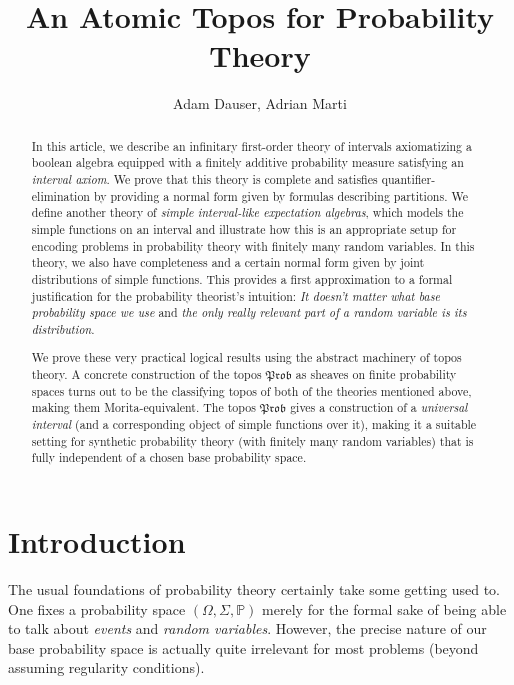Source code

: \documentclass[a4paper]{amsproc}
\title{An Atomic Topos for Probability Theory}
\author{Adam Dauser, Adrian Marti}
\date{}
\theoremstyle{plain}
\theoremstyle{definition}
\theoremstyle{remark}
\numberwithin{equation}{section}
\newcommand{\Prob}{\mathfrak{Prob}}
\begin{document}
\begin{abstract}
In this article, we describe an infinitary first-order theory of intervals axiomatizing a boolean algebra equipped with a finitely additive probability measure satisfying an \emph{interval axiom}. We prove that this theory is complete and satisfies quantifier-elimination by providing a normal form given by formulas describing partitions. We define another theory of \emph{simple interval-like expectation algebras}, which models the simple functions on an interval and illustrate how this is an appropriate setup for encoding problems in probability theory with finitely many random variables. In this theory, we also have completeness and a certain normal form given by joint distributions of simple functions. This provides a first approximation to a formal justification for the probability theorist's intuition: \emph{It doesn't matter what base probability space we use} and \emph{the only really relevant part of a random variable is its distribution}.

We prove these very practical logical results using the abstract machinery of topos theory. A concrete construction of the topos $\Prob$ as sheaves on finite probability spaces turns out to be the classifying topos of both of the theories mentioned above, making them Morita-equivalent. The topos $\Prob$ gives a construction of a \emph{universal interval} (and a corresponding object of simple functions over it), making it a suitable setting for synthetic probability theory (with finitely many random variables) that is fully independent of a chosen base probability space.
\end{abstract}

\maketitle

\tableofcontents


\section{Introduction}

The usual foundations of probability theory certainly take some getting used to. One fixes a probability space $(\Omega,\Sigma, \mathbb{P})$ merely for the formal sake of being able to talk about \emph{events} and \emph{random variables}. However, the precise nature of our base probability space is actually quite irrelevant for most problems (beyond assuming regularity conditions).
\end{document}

* * * * *

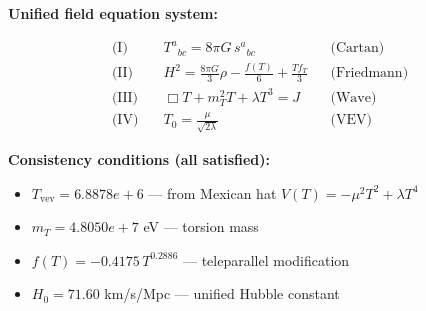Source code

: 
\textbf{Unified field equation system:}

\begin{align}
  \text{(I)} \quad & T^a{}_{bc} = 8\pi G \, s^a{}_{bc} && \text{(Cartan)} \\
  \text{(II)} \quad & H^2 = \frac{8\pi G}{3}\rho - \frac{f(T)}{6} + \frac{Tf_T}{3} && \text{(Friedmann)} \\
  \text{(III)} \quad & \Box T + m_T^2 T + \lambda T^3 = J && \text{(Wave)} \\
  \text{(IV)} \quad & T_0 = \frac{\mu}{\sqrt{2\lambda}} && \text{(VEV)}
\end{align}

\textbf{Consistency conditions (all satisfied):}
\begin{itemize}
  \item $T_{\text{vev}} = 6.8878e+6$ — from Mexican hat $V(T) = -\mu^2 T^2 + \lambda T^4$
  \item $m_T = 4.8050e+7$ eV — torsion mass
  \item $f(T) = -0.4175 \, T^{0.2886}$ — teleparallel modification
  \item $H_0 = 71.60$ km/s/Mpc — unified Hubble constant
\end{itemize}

* * * * *

* Exercise aim:
Every line in the listing that holds the string "theoremstyle" should be copied out.

* Written answer:
\theoremstyle{plain}
\theoremstyle{definition}
\theoremstyle{remark}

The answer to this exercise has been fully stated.